O projeto foi elaborado pela Câmara Municipal de Lisboa em 2018, para prevenção de todas as Juntas de Freguesia da Cidade. E o plano de cada freguesia deve refletir as diferentes características de cada uma: a área total da freguesia, o número de habitantes, a posição geográfica ou até o número de pessoas em situação de sem abrigo registados na localidade.

Como é o caso de Arroios, que no site disponibiliza o mapa de pontos de encontro de emergência, mas o PLE completo está sob consulta. E o Lumiar, onde a junta lançou o projeto “Lumiar Protege”, que disponibiliza online o mapa de pontos de encontro e instruções de emergência específicas, mas ainda tem o PLE fora do alcance digital.

Após contactarmos todas as freguesias, Ajuda, Areeiro, Avenidas Novas e Benfica asseguraram estar em processo de desenvolvimento ou mesmo finalização do PLE. No caso de Campolide, o plano encontra-se concluído mas aguarda o parecer da câmara.

A freguesia da Estrela, que não dispõe de um PLE, diz ter um alarme de tsunami instalado e que tem participado em cenários de teste, como o “ Fénix25” – um exercício, por iniciativa do Exército Português, que testou a capacidade de resposta em situação de calamidade.

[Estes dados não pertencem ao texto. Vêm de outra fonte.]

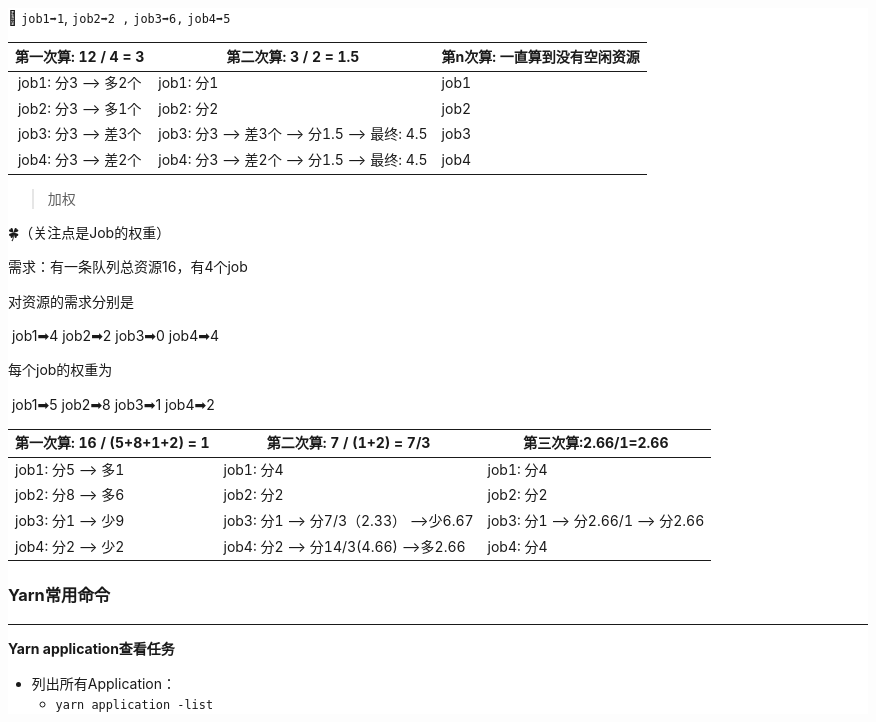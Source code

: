 👲		`job1➡1`, 			`job2➡2 ,` 			`job3➡6,` 			`job4➡5`



| 第一次算: 12 / 4 = 3 | 第二次算: 3 / 2 = 1.5                       | 第n次算: 一直算到没有空闲资源 |
| :------------------: | ------------------------------------------- | ----------------------------- |
| job1: 分3 --> 多2个  | job1: 分1                                   | job1                          |
| job2: 分3 --> 多1个  | job2: 分2                                   | job2                          |
| job3: 分3 --> 差3个  | job3: 分3 --> 差3个 --> 分1.5 --> 最终: 4.5 | job3                          |
| job4: 分3 --> 差2个  | job4: 分3 --> 差2个 --> 分1.5 --> 最终: 4.5 | job4                          |





> 加权
>

🍀（关注点是Job的权重）



需求：有一条队列总资源16，有4个job

对资源的需求分别是

​			job1➡4			  job2➡2		 job3➡0			 job4➡4 

每个job的权重为

​			job1➡5 		 job2➡8 			job3➡1  			job4➡2



| 第一次算: 16 / (5+8+1+2) = 1 | 第二次算: 7 / (1+2) = 7/3             | 第三次算:2.66/1=2.66              |
| ---------------------------- | ------------------------------------- | --------------------------------- |
| job1: 分5 --> 多1            | job1: 分4                             | job1: 分4                         |
| job2: 分8 --> 多6            | job2: 分2                             | job2: 分2                         |
| job3: 分1 --> 少9            | job3: 分1 --> 分7/3（2.33） -->少6.67 | job3: 分1 --> 分2.66/1 --> 分2.66 |
| job4: 分2 --> 少2            | job4: 分2 --> 分14/3(4.66) -->多2.66  | job4: 分4                         |









### Yarn常用命令



------



**Yarn application查看任务**

   + 列出所有Application：
     + `yarn application -list`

A maioria das juntas de freguesia dispõe de uma Unidade Local de Proteção Civil, isto é, responsáveis destacados para atuar e organizar a freguesia se existir alguma ocorrência.

Saber para onde ir pode fazer a diferença

A eficácia de um PLE depende também da sua atualização. Numa situação de emergência, informações como locais de abrigo, equipas responsáveis e pontos de encontro podem ser determinantes e, com o tempo, tornam-se facilmente desatualizadas.

O Plano Local de Emergência da Junta de Freguesia dos Olivais, atualizado em 2023, por exemplo, mostra um mapa geral da freguesia para compreender a distribuição das zonas de apoio em caso de desastre.

Nos Olivais, identifica-se aqueles que são os principais meios e recursos nas primeiras horas, após uma ocorrência: pontos de abastecimento de água, distribuição de alimentos, postos de primeiros socorros e locais de abrigo temporários. Listas que são acompanhadas de moradas e números telefónicos específicos.